| Problem |
Print each entry again exactly as written, and keep the pictures out.
--------------------------------------------------
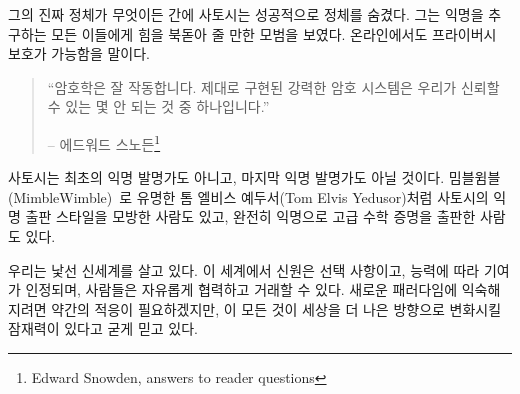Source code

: \begin{comment}
	Whatever his real identity might be, Satoshi was successful in hiding
	it. He set an encouraging example for everyone who wishes to remain
	anonymous: it is possible to have privacy online.
\end{comment}
그의 진짜 정체가 무엇이든 간에 사토시는 성공적으로 정체를 숨겼다.
그는 익명을 추구하는 모든 이들에게 힘을 북돋아 줄 만한 모범을 보였다.
온라인에서도 프라이버시 보호가 가능함을 말이다.

\begin{quotation}\begin{samepage}
		\enquote{암호학은 잘 작동합니다. 제대로 구현된 강력한 암호 시스템은 우리가 신뢰할 수 있는 몇 안 되는 것 중 하나입니다.}
		\begin{flushright} -- 에드워드 스노든\footnote{Edward Snowden, answers to reader questions\cite{snowden}}
\end{flushright}\end{samepage}\end{quotation}

\begin{comment}
	Satoshi wasn't the first pseudonymous or anonymous inventor, and he won't be the
	last. Some have directly imitated this pseudonymous publication style, like Tom
	Elvis Yedusor of MimbleWimble~\cite{mimblewimble-origin} fame, while others have
	published advanced mathematical proofs while remaining completely
	anonymous~\cite{4chan-math}.
\end{comment}
사토시는 최초의 익명 발명가도 아니고, 마지막 익명 발명가도 아닐 것이다.
밈블윔블(MimbleWimble)~\cite{mimblewimble-origin}로 유명한 톰 엘비스 예두서(Tom Elvis Yedusor)처럼 사토시의 익명 출판 스타일을 모방한 사람도 있고,
완전히 익명으로 고급 수학 증명을 출판한 사람도 있다.~\cite{4chan-math}


\begin{comment}
	It is a strange new world we are living in. A world where identity is
	optional, contributions are accepted based on merit, and people can
	collaborate and transact freely. It will take some adjustment to get
	comfortable with these new paradigms, but I strongly believe that all of
	this has the potential to change the world for the better.
\end{comment}
우리는 낯선 신세계를 살고 있다. 
이 세계에서 신원은 선택 사항이고, 능력에 따라 기여가 인정되며, 사람들은 자유롭게 협력하고 거래할 수 있다.
새로운 패러다임에 익숙해지려면 약간의 적응이 필요하겠지만, 이 모든 것이 세상을 더 나은 방향으로 변화시킬 잠재력이 있다고 굳게 믿고 있다.


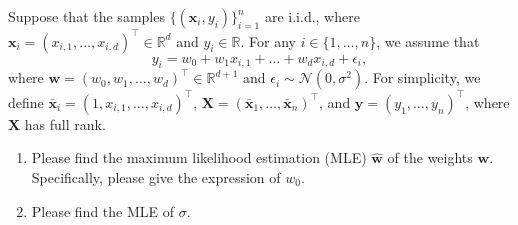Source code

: \documentclass[11pt,letter,notitlepage]{article}
\begin{document}
\begin{exercise}\label{Exe5}
    Suppose that the samples $\{(\mathbf{x}_i,y_i)\}^n_{i=1}$ are i.i.d., where $\mathbf{x}_i =(x_{i,1}, \dots, x_{i,d})^{\top} \in \mathbb{R}^d$  and $y_i \in \mathbb{R}$. For any $i\in \{1,\dots, n\}$, we assume that
    $$y_i =  w_0 + w_1 x_{i,1} +\dots + w_d x_{i,d} + \epsilon_i,$$
    where $\mathbf{w} = (w_0,w_1,\dots,w_d)^{\top}\in \mathbb{R}^{d+1}$ and $\epsilon_i\sim \mathcal{N}(0,\sigma^2)$. For simplicity, we define $\bar{\mathbf{x}}_i = (1, x_{i,1}, \dots, x_{i,d})^\top$, $ \mathbf{X}=(\bar{\mathbf{x}}_1,\dots,\bar{\mathbf{x}}_n)^\top$, and $\mathbf{y}=(y_1,\dots,y_n)^\top$, where $\mathbf{X}$ has full rank.
    \begin{enumerate}
        \item Please find the maximum likelihood estimation (MLE) $\hat{\mathbf{w}}$ of the weights $\mathbf{w}$. Specifically, please give the expression of $w_0$.
        \item Please find the MLE of $\sigma$.
    \end{enumerate}
\end{exercise}
\end{document}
--------------------------------------------------
| Task solution |
Source code

: \begin{comment}
	Whatever his real identity might be, Satoshi was successful in hiding
	it. He set an encouraging example for everyone who wishes to remain
	anonymous: it is possible to have privacy online.
\end{comment}
그의 진짜 정체가 무엇이든 간에 사토시는 성공적으로 정체를 숨겼다.
그는 익명을 추구하는 모든 이들에게 힘을 북돋아 줄 만한 모범을 보였다.
온라인에서도 프라이버시 보호가 가능함을 말이다.

\begin{quotation}\begin{samepage}
		\enquote{암호학은 잘 작동합니다. 제대로 구현된 강력한 암호 시스템은 우리가 신뢰할 수 있는 몇 안 되는 것 중 하나입니다.}
		\begin{flushright} -- 에드워드 스노든\footnote{Edward Snowden, answers to reader questions\cite{snowden}}
\end{flushright}\end{samepage}\end{quotation}

\begin{comment}
	Satoshi wasn't the first pseudonymous or anonymous inventor, and he won't be the
	last. Some have directly imitated this pseudonymous publication style, like Tom
	Elvis Yedusor of MimbleWimble~\cite{mimblewimble-origin} fame, while others have
	published advanced mathematical proofs while remaining completely
	anonymous~\cite{4chan-math}.
\end{comment}
사토시는 최초의 익명 발명가도 아니고, 마지막 익명 발명가도 아닐 것이다.
밈블윔블(MimbleWimble)~\cite{mimblewimble-origin}로 유명한 톰 엘비스 예두서(Tom Elvis Yedusor)처럼 사토시의 익명 출판 스타일을 모방한 사람도 있고,
완전히 익명으로 고급 수학 증명을 출판한 사람도 있다.~\cite{4chan-math}


\begin{comment}
	It is a strange new world we are living in. A world where identity is
	optional, contributions are accepted based on merit, and people can
	collaborate and transact freely. It will take some adjustment to get
	comfortable with these new paradigms, but I strongly believe that all of
	this has the potential to change the world for the better.
\end{comment}
우리는 낯선 신세계를 살고 있다. 
이 세계에서 신원은 선택 사항이고, 능력에 따라 기여가 인정되며, 사람들은 자유롭게 협력하고 거래할 수 있다.
새로운 패러다임에 익숙해지려면 약간의 적응이 필요하겠지만, 이 모든 것이 세상을 더 나은 방향으로 변화시킬 잠재력이 있다고 굳게 믿고 있다.


Source code

: \documentclass[11pt,letter,notitlepage]{article}
\begin{document}
\begin{exercise}\label{Exe5}
    Suppose that the samples $\{(\mathbf{x}_i,y_i)\}^n_{i=1}$ are i.i.d., where $\mathbf{x}_i =(x_{i,1}, \dots, x_{i,d})^{\top} \in \mathbb{R}^d$  and $y_i \in \mathbb{R}$. For any $i\in \{1,\dots, n\}$, we assume that
    $$y_i =  w_0 + w_1 x_{i,1} +\dots + w_d x_{i,d} + \epsilon_i,$$
    where $\mathbf{w} = (w_0,w_1,\dots,w_d)^{\top}\in \mathbb{R}^{d+1}$ and $\epsilon_i\sim \mathcal{N}(0,\sigma^2)$. For simplicity, we define $\bar{\mathbf{x}}_i = (1, x_{i,1}, \dots, x_{i,d})^\top$, $ \mathbf{X}=(\bar{\mathbf{x}}_1,\dots,\bar{\mathbf{x}}_n)^\top$, and $\mathbf{y}=(y_1,\dots,y_n)^\top$, where $\mathbf{X}$ has full rank.
    \begin{enumerate}
        \item Please find the maximum likelihood estimation (MLE) $\hat{\mathbf{w}}$ of the weights $\mathbf{w}$. Specifically, please give the expression of $w_0$.
        \item Please find the MLE of $\sigma$.
    \end{enumerate}
\end{exercise}
\end{document}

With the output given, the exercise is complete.